There is one span to output from the data below: the lines starting at the line with "Simple HTML+JS frontend" and ending at the line with "the Web App". Output it exactly, ends included, nothing more.

(Document images with source code)

▽

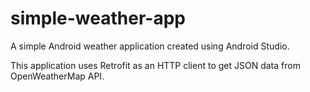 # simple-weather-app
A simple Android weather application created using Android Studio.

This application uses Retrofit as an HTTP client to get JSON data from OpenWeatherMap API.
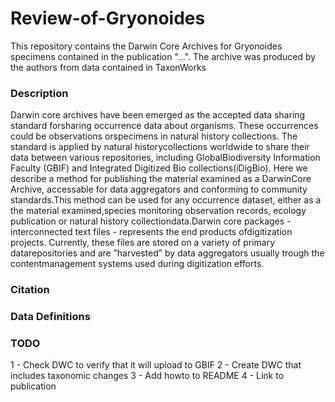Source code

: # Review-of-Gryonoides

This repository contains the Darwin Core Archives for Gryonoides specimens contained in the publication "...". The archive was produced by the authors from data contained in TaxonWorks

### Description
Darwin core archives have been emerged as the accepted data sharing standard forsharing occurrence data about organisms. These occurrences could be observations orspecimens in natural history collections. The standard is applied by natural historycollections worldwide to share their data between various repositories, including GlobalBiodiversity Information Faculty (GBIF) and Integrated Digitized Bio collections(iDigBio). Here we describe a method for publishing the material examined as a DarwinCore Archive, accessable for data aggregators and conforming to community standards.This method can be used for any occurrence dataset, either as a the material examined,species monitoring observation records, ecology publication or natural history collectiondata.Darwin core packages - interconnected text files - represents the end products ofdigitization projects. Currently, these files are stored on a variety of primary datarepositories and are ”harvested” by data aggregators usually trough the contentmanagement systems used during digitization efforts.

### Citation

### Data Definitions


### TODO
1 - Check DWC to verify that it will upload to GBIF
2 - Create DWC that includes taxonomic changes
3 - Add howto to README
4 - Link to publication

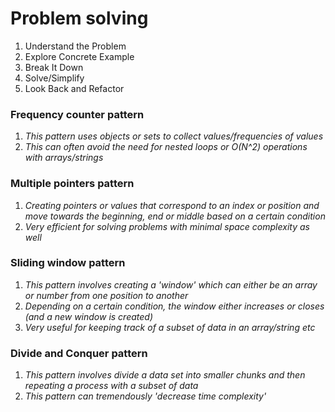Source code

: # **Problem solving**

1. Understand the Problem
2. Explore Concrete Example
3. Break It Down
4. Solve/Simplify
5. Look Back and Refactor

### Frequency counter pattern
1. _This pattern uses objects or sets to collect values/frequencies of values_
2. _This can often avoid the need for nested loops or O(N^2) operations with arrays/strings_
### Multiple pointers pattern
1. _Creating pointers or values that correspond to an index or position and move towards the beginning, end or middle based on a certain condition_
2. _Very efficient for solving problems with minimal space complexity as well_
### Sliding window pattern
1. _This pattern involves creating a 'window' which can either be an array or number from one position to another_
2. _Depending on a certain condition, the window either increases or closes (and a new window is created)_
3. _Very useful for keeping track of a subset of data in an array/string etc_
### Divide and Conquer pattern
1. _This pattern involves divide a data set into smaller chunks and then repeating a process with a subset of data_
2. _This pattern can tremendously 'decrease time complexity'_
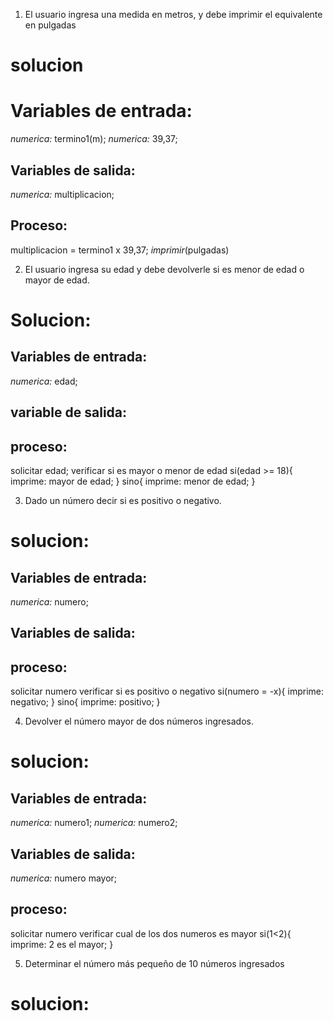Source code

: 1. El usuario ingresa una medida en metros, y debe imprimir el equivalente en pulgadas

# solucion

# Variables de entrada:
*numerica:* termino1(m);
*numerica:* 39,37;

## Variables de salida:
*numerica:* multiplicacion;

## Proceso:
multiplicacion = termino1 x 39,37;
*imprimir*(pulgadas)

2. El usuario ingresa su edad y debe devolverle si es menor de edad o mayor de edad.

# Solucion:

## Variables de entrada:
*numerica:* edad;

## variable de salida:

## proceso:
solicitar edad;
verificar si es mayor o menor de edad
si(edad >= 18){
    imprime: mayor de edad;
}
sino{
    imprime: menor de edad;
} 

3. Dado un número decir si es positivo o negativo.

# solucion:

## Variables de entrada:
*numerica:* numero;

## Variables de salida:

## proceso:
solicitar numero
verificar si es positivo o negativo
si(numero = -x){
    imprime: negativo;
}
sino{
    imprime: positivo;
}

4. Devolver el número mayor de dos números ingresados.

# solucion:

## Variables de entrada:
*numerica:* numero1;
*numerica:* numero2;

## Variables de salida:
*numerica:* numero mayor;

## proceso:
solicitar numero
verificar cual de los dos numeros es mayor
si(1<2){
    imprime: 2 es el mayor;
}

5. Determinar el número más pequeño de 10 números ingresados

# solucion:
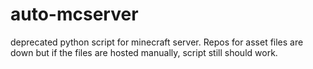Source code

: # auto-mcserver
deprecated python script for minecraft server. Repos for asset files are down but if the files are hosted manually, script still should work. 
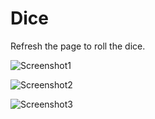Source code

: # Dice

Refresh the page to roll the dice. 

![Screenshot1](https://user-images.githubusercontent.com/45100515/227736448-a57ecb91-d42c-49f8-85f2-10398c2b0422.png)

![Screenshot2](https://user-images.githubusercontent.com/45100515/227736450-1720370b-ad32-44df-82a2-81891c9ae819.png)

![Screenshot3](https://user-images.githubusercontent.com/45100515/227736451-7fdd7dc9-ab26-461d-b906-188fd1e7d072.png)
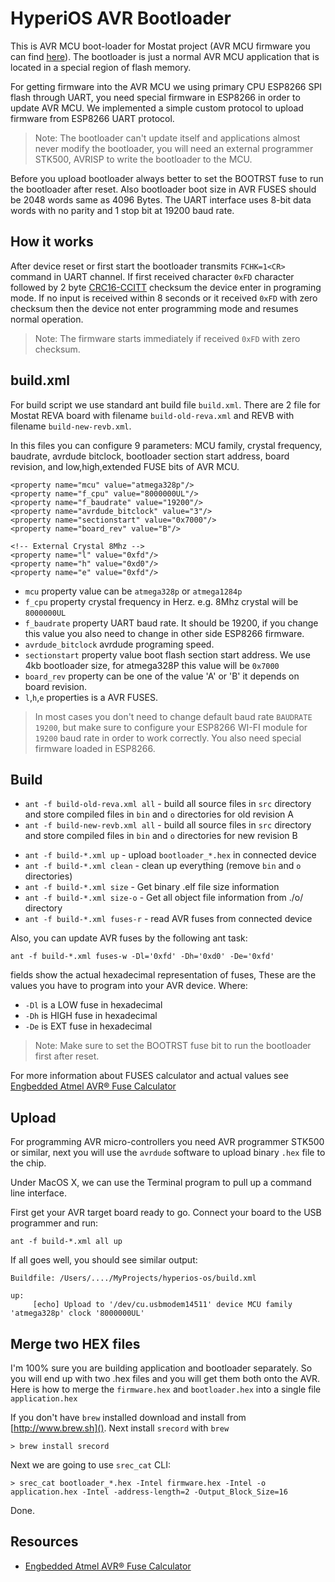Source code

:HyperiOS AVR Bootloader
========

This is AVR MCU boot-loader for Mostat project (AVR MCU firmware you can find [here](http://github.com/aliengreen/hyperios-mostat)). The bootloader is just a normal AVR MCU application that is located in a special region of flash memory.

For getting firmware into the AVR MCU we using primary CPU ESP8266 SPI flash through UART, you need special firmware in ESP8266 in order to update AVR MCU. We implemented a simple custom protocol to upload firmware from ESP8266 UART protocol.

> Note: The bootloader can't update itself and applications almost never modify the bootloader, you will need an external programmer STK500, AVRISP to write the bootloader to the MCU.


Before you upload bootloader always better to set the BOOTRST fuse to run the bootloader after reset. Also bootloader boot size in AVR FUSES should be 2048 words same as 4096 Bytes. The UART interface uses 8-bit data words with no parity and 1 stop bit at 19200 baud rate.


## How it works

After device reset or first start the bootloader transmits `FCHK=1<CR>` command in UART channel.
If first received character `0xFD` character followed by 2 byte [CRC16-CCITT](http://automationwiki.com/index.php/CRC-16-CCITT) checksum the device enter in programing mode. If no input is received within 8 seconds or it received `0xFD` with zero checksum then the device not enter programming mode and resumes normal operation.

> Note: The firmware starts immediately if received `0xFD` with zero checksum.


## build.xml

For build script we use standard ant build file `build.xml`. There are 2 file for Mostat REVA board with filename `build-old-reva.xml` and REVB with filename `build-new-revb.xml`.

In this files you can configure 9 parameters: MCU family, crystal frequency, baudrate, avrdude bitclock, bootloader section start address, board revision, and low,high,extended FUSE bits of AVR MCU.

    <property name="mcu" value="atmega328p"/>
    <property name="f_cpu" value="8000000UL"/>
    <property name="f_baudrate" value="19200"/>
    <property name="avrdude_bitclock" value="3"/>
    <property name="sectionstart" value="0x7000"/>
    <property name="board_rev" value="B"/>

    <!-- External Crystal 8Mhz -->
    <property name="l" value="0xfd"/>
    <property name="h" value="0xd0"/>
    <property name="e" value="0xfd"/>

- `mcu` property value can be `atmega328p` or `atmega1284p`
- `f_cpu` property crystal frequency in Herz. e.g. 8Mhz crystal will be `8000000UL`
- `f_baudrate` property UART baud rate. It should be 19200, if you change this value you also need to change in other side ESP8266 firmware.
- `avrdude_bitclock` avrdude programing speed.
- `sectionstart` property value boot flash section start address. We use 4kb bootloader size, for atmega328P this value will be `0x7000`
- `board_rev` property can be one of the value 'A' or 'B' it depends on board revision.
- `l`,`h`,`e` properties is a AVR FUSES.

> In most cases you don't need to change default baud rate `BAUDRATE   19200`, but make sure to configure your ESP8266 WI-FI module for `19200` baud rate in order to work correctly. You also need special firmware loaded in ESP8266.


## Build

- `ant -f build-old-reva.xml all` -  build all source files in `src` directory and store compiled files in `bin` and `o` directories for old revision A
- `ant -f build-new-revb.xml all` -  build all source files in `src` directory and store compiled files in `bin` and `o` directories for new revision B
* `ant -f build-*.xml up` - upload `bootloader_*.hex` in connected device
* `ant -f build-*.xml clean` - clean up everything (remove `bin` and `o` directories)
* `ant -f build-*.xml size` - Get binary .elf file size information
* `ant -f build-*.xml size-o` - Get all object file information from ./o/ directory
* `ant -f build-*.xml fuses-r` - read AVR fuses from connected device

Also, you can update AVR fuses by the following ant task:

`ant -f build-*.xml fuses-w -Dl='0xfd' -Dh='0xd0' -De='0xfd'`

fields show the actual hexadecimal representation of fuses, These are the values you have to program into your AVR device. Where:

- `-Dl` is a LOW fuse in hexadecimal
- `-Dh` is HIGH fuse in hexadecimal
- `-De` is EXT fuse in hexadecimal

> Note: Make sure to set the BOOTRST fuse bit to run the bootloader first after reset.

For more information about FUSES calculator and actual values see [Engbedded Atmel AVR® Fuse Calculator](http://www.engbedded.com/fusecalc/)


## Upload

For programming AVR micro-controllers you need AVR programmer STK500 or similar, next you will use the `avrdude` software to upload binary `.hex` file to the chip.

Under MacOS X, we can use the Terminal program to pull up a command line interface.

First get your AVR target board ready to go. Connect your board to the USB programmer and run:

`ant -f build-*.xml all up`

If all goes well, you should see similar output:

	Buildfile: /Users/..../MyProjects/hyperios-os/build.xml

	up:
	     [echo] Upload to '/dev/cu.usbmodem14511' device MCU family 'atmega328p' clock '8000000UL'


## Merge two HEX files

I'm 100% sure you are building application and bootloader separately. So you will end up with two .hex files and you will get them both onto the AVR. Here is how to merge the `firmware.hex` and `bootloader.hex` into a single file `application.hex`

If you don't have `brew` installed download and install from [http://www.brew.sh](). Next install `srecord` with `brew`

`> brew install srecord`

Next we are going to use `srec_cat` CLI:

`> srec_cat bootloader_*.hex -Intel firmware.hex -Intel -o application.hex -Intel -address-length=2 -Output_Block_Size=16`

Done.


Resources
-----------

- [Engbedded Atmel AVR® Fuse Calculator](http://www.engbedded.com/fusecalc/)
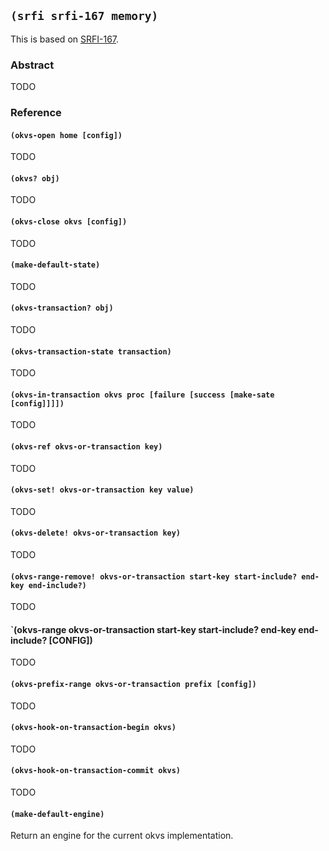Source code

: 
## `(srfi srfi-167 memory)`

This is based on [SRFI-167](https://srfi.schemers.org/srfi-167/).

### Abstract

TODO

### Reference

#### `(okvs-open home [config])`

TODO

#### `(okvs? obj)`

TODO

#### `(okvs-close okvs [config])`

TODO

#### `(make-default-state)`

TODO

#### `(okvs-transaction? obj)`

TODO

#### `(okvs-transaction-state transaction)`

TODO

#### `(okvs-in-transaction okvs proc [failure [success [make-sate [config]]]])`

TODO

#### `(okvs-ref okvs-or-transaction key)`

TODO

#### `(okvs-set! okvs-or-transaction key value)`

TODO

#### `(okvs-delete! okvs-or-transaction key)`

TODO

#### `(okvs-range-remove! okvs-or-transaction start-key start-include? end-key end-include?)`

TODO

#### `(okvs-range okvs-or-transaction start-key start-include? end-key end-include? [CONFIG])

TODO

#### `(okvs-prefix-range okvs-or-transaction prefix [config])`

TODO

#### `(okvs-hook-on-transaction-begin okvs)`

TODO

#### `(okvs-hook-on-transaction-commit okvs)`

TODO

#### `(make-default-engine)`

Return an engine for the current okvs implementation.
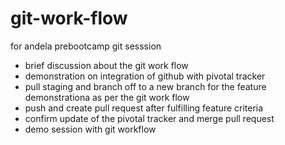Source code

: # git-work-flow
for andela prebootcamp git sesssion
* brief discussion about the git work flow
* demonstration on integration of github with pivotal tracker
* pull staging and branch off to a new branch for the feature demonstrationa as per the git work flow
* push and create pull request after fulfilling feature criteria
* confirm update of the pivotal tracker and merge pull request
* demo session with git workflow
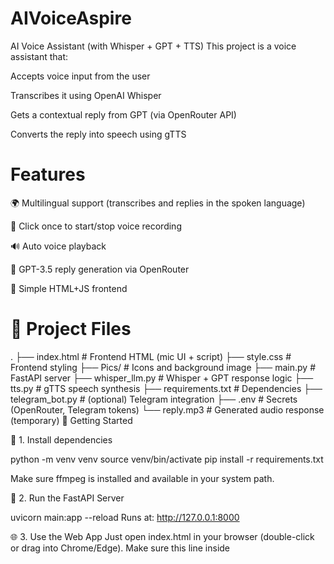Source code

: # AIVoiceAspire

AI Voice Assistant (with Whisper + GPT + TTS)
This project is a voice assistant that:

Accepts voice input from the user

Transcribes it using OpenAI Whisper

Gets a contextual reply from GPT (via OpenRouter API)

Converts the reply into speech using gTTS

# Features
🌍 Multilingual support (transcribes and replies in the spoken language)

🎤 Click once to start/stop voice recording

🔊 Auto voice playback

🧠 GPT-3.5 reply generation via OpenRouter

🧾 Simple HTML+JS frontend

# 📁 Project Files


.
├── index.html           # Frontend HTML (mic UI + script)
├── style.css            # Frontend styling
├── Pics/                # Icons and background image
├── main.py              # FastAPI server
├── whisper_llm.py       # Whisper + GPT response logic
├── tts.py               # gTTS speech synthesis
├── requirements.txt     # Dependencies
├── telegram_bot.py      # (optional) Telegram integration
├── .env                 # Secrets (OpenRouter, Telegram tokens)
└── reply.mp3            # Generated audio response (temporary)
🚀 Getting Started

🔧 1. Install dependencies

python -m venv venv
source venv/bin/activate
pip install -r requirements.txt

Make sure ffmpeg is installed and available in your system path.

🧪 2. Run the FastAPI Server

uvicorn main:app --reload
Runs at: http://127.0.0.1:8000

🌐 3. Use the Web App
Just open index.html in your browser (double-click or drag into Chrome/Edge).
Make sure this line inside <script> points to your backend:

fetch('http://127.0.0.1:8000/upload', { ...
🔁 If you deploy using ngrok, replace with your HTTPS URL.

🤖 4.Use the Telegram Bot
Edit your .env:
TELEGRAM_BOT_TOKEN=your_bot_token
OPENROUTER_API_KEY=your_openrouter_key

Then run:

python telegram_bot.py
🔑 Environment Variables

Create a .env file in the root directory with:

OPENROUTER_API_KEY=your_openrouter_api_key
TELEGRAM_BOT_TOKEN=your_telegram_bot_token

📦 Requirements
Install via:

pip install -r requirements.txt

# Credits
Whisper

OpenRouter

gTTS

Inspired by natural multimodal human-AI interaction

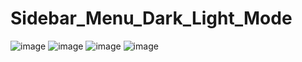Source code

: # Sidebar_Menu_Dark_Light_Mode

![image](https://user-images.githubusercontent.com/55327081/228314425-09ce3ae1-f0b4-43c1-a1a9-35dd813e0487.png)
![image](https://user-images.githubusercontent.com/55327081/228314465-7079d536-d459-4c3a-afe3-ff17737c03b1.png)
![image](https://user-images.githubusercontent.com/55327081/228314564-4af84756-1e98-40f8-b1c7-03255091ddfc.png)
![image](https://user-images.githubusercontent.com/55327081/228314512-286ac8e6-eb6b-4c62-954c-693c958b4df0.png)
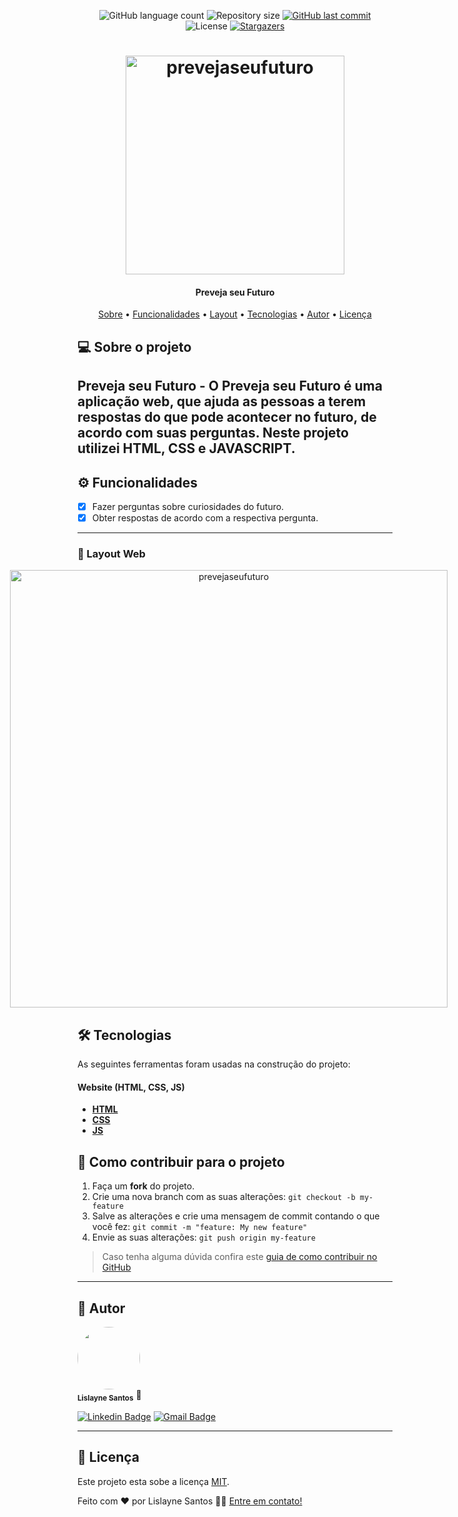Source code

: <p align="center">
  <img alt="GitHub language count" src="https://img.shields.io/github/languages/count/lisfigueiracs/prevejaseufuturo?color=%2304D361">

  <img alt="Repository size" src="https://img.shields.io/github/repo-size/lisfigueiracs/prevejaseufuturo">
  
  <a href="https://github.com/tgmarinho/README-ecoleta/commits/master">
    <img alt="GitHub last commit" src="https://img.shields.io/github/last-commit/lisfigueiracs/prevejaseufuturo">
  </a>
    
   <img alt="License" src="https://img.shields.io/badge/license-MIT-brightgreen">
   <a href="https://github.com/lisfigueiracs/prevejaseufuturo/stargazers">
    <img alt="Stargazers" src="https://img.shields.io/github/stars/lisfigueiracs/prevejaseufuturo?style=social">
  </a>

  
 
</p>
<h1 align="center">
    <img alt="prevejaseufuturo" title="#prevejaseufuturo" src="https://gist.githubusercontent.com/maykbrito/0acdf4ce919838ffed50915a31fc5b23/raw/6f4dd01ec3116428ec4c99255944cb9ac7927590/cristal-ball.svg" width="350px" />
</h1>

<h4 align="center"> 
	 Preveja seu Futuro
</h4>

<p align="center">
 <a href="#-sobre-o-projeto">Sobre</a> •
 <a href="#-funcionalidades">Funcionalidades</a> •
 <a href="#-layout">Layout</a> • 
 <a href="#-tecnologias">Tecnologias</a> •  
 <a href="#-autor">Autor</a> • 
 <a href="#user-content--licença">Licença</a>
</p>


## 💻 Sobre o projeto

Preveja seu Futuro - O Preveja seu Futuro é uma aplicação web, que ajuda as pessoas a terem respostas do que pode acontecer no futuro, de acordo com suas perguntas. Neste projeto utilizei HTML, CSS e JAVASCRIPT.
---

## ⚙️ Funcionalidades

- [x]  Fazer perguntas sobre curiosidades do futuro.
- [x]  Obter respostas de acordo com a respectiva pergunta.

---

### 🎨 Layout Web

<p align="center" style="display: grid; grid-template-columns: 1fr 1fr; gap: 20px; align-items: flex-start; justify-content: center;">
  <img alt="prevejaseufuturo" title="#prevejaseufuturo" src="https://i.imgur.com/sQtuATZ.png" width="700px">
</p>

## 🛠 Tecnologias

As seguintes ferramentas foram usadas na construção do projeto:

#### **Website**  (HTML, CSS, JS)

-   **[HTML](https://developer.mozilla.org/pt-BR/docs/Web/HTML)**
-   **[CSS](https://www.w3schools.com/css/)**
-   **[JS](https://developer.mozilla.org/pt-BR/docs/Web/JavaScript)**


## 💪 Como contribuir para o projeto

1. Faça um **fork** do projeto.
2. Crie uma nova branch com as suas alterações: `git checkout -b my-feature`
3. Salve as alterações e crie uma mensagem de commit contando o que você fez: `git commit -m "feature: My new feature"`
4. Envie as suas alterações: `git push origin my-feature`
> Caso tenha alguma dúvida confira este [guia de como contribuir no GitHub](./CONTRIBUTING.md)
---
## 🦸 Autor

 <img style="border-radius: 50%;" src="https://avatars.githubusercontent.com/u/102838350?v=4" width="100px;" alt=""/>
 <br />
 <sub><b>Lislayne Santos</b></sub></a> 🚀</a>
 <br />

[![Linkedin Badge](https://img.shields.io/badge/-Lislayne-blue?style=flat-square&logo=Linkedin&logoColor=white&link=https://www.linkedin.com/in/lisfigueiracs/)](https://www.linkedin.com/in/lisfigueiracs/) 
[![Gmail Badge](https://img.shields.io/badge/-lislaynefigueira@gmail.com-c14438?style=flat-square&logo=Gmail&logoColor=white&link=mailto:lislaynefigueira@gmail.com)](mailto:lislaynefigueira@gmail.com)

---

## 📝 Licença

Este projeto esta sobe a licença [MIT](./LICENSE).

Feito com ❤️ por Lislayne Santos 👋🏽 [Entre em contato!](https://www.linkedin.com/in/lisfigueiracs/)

△

§ WRITTEN REPLY
🧾 Simple HTML+JS frontend

# 📁 Project Files


.
├── index.html           # Frontend HTML (mic UI + script)
├── style.css            # Frontend styling
├── Pics/                # Icons and background image
├── main.py              # FastAPI server
├── whisper_llm.py       # Whisper + GPT response logic
├── tts.py               # gTTS speech synthesis
├── requirements.txt     # Dependencies
├── telegram_bot.py      # (optional) Telegram integration
├── .env                 # Secrets (OpenRouter, Telegram tokens)
└── reply.mp3            # Generated audio response (temporary)
🚀 Getting Started

🔧 1. Install dependencies

python -m venv venv
source venv/bin/activate
pip install -r requirements.txt

Make sure ffmpeg is installed and available in your system path.

🧪 2. Run the FastAPI Server

uvicorn main:app --reload
Runs at: http://127.0.0.1:8000

🌐 3. Use the Web App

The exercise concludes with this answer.